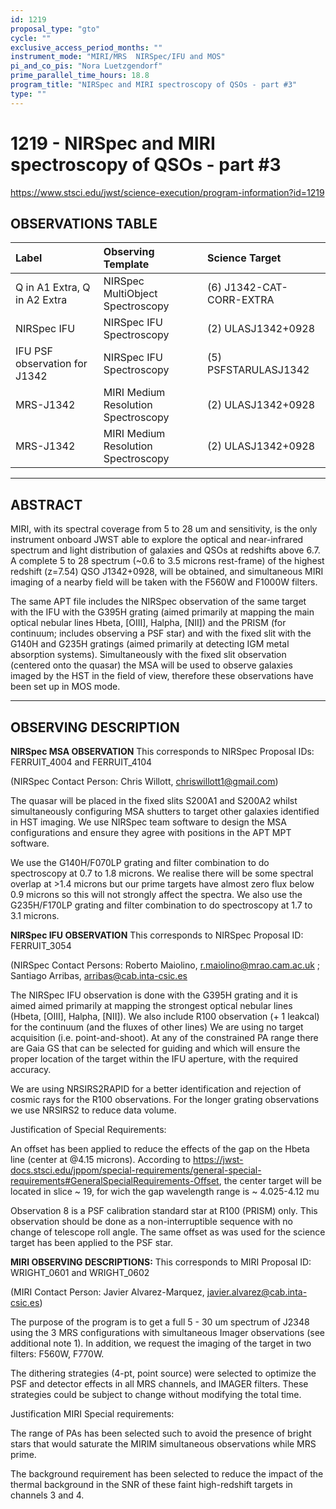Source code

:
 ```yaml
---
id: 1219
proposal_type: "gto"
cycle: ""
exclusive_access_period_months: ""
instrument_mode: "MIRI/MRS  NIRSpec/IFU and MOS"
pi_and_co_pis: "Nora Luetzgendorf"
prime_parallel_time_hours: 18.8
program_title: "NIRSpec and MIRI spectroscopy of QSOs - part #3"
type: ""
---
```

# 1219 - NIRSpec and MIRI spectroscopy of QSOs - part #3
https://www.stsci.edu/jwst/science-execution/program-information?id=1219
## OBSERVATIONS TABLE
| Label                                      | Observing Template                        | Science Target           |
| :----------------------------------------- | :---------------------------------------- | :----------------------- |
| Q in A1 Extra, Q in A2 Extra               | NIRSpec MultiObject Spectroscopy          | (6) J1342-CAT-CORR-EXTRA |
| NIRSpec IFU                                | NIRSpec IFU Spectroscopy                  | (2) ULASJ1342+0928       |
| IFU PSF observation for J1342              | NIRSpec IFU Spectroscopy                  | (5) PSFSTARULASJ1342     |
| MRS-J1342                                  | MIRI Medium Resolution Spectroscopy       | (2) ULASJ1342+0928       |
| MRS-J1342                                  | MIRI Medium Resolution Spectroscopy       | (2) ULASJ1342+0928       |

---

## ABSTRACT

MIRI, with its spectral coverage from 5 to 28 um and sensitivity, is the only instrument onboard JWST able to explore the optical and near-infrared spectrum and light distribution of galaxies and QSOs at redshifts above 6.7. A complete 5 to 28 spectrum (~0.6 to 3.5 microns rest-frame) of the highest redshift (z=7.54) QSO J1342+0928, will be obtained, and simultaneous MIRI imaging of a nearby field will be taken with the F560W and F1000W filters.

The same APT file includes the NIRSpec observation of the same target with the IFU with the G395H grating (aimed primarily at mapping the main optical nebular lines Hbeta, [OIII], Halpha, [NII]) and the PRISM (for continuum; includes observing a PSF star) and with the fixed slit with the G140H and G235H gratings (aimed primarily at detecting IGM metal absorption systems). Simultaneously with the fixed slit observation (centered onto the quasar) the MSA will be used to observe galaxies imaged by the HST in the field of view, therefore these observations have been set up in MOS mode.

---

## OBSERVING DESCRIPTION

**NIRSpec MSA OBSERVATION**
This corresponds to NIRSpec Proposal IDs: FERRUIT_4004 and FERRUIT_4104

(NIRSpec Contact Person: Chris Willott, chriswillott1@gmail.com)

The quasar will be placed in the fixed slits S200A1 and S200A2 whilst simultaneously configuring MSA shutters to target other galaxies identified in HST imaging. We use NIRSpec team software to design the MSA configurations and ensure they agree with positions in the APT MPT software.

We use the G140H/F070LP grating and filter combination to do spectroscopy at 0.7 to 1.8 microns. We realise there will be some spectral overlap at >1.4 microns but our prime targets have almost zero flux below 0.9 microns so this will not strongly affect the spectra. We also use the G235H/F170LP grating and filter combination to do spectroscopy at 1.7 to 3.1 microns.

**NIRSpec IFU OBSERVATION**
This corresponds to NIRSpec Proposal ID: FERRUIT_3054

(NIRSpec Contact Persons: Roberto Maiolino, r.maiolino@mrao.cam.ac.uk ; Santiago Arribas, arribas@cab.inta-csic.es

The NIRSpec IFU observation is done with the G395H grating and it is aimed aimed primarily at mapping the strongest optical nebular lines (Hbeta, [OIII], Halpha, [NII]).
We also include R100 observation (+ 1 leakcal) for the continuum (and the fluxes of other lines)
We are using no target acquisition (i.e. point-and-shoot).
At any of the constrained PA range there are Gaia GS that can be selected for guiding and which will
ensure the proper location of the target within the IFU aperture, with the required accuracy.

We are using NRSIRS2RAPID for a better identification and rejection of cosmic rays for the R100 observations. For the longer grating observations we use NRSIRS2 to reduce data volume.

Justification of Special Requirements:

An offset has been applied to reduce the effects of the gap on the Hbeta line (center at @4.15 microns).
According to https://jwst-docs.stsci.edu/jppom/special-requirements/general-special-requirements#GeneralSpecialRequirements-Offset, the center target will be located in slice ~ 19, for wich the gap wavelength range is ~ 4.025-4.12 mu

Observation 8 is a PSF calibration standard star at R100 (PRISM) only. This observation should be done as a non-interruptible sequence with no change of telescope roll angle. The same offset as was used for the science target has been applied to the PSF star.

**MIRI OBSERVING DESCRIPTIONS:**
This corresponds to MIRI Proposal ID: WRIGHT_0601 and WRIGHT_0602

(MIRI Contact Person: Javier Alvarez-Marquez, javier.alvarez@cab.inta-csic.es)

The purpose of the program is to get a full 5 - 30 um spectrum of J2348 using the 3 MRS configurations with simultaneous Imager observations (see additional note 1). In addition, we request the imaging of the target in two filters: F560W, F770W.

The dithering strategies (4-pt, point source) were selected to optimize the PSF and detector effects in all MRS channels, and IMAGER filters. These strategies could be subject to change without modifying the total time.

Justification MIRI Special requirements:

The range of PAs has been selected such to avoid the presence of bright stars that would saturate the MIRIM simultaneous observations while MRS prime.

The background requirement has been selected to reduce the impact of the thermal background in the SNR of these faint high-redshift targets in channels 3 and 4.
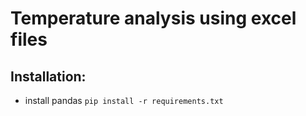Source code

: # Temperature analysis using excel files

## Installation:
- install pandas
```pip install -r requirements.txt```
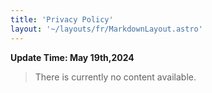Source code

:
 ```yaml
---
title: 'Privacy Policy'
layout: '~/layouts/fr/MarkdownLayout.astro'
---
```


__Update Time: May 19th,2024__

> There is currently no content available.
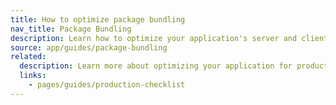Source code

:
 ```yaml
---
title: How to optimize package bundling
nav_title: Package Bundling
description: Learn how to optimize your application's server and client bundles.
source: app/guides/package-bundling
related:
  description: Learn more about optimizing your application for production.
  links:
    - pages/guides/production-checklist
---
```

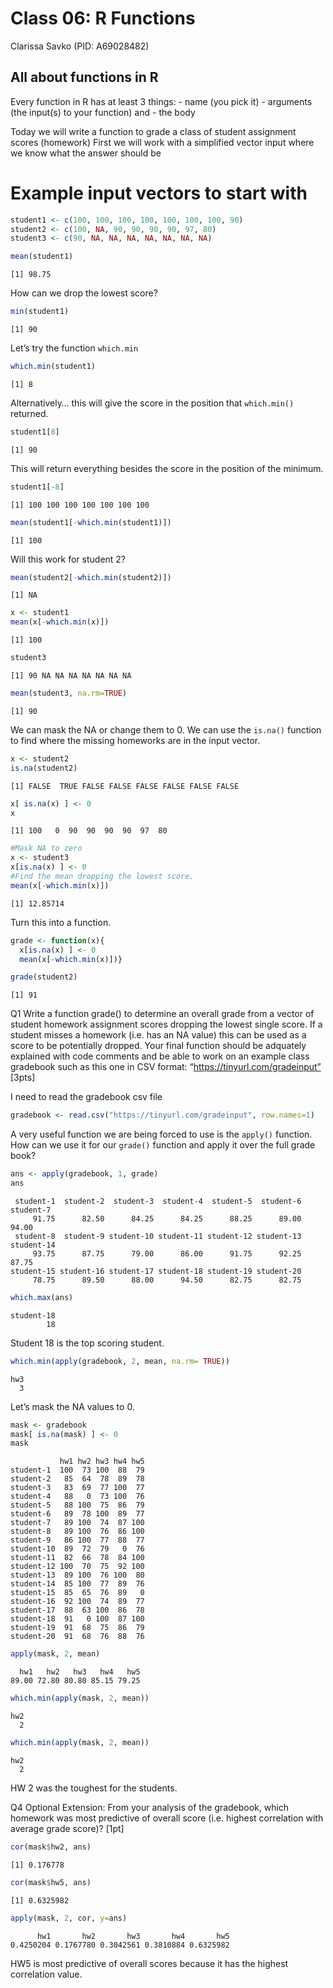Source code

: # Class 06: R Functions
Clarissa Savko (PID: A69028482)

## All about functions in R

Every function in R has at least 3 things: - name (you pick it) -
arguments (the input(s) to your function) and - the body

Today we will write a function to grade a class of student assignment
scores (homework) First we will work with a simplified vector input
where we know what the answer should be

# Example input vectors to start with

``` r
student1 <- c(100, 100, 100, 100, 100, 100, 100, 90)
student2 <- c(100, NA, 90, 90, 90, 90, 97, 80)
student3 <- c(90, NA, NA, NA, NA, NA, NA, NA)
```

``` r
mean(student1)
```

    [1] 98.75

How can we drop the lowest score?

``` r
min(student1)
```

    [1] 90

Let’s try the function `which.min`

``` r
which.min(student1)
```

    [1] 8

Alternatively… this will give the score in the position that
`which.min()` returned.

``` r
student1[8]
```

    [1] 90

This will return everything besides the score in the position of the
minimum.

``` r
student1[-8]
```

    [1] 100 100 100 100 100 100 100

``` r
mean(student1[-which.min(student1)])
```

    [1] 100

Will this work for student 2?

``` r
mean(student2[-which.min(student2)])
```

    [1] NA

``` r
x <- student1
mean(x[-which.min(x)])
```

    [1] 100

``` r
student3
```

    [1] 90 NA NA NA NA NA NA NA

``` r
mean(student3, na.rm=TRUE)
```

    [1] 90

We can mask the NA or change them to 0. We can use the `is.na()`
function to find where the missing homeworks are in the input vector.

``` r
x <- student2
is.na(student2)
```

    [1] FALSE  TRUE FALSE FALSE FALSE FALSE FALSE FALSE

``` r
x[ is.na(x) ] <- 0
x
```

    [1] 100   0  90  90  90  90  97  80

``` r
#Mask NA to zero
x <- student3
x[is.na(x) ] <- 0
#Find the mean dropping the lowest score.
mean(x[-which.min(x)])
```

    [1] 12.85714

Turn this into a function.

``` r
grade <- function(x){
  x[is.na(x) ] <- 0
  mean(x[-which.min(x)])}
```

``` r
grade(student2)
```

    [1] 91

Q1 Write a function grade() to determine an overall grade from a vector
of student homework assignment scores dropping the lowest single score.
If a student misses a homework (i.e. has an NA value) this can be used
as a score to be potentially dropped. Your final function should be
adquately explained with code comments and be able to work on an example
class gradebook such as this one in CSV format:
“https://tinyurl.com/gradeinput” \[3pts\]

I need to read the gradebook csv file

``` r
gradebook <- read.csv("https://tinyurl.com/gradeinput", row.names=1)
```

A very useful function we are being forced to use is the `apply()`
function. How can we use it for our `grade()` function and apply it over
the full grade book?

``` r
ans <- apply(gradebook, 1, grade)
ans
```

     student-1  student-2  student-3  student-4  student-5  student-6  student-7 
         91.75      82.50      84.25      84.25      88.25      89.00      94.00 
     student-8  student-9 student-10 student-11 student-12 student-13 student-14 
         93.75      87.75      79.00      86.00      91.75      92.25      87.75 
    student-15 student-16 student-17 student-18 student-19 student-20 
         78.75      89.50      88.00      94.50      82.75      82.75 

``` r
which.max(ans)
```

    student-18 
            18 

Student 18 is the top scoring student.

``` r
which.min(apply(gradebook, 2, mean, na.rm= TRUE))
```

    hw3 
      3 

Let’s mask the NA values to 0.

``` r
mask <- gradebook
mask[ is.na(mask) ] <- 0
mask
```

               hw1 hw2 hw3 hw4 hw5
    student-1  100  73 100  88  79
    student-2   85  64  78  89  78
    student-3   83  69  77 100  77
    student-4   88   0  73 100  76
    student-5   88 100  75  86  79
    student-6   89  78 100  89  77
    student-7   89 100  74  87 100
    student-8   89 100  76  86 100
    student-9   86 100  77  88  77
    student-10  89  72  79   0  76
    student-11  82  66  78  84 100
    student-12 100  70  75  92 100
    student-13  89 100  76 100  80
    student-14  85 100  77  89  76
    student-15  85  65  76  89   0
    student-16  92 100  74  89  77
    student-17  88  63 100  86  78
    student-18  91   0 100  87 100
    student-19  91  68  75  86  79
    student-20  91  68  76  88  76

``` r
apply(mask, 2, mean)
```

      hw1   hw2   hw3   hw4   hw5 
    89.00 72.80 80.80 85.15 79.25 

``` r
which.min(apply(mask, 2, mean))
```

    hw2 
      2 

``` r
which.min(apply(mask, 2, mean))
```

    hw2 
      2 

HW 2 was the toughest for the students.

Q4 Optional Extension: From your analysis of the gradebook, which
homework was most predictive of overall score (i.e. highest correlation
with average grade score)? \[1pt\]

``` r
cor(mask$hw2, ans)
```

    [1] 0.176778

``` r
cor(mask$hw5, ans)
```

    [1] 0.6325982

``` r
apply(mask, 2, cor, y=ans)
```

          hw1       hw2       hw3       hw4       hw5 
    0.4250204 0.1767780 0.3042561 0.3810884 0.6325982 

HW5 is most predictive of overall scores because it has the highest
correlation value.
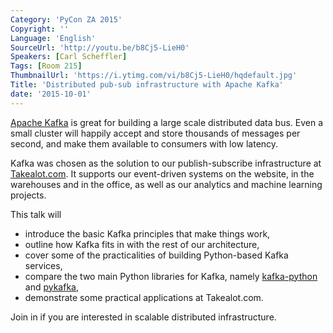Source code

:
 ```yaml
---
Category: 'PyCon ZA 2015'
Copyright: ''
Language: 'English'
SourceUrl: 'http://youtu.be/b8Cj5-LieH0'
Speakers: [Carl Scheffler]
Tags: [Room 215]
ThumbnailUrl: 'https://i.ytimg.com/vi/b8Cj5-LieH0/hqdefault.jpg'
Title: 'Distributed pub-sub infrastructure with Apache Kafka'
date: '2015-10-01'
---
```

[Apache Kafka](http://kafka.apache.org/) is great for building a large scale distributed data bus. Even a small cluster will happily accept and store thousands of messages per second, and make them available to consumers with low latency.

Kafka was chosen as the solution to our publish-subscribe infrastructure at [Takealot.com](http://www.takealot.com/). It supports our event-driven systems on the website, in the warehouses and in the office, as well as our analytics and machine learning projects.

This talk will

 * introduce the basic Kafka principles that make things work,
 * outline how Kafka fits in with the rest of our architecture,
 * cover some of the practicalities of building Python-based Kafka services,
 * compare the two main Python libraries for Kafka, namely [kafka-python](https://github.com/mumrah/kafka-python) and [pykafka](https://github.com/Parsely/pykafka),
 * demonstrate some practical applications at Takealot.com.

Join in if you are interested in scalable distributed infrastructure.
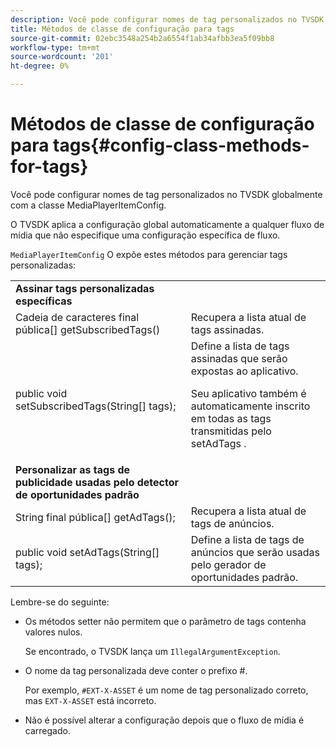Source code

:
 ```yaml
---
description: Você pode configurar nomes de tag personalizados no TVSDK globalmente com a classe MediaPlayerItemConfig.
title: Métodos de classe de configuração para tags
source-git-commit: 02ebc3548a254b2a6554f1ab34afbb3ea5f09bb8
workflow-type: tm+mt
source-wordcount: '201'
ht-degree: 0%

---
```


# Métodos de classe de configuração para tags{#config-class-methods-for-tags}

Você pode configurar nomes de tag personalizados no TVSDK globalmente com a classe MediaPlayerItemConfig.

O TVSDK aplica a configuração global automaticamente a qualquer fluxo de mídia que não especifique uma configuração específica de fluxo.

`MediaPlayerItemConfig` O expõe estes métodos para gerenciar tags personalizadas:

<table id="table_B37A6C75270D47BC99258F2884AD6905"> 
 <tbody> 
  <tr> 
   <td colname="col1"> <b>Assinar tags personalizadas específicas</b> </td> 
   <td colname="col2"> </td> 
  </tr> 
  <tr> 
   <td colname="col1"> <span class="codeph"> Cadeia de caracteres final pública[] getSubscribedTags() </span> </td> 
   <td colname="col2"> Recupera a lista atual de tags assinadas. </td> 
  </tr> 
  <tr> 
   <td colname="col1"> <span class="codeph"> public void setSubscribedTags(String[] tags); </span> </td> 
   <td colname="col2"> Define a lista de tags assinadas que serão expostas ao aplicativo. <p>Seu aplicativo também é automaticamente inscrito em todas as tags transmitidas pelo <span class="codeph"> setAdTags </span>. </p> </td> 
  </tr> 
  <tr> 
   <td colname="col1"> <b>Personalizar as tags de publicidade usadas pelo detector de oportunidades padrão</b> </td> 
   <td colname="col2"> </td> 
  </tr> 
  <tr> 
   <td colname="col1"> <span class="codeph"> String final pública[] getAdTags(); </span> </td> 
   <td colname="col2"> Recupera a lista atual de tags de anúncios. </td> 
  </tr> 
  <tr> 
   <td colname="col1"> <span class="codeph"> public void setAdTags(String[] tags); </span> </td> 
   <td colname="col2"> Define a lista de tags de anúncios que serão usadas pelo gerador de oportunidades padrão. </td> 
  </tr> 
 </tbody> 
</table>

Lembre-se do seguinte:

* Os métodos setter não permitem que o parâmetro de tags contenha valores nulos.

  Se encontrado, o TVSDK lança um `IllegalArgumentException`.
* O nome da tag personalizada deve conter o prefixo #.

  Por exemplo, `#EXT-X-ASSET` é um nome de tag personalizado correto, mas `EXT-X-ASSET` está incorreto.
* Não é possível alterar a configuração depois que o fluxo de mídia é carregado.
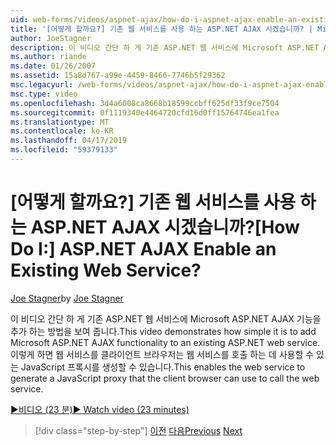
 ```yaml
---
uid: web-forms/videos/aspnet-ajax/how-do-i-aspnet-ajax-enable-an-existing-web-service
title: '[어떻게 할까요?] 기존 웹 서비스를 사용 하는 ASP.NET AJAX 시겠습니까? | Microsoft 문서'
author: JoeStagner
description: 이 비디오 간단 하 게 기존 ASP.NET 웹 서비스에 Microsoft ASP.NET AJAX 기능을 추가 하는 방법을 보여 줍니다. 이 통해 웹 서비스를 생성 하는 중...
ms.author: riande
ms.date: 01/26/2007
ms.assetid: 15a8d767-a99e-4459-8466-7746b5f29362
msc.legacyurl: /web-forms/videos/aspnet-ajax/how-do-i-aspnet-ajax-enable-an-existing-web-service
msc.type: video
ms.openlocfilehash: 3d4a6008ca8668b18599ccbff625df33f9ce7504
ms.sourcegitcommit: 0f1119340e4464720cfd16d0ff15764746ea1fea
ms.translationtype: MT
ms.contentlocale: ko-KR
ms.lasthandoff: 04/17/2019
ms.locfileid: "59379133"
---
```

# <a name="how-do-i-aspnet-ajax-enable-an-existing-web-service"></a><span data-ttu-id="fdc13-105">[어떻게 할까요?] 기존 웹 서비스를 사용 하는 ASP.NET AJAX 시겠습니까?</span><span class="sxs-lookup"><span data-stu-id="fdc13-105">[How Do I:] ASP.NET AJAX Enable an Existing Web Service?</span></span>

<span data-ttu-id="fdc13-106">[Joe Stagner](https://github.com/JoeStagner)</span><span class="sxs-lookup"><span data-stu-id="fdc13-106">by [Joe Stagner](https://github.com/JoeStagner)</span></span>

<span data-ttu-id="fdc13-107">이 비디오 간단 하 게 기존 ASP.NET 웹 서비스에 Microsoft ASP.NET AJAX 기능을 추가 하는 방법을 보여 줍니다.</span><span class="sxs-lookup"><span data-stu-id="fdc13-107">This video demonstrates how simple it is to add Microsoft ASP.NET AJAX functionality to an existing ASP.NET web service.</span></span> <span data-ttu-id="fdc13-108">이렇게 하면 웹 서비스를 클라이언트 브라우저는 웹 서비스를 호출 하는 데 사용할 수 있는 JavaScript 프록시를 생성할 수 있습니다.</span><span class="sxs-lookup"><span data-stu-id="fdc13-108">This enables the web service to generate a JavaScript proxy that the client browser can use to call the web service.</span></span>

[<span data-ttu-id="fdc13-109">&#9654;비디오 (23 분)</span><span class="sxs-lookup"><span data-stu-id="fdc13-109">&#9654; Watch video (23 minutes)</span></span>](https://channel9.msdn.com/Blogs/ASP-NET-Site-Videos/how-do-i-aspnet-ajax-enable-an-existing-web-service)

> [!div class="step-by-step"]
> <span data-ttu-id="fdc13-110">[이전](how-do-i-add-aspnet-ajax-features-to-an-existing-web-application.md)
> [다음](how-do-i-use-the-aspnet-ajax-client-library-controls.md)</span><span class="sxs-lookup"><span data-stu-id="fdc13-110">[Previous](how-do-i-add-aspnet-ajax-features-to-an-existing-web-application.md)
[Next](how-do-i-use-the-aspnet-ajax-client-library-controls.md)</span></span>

★ ★ ★ ★ ★

§ What is expected: Each line in the material with "codeph" in it must be reported.

§ Exercise output:
   <td colname="col1"> <span class="codeph"> Cadeia de caracteres final pública[] getSubscribedTags() </span> </td> 
   <td colname="col1"> <span class="codeph"> public void setSubscribedTags(String[] tags); </span> </td> 
   <td colname="col2"> Define a lista de tags assinadas que serão expostas ao aplicativo. <p>Seu aplicativo também é automaticamente inscrito em todas as tags transmitidas pelo <span class="codeph"> setAdTags </span>. </p> </td> 
   <td colname="col1"> <span class="codeph"> String final pública[] getAdTags(); </span> </td> 
   <td colname="col1"> <span class="codeph"> public void setAdTags(String[] tags); </span> </td> 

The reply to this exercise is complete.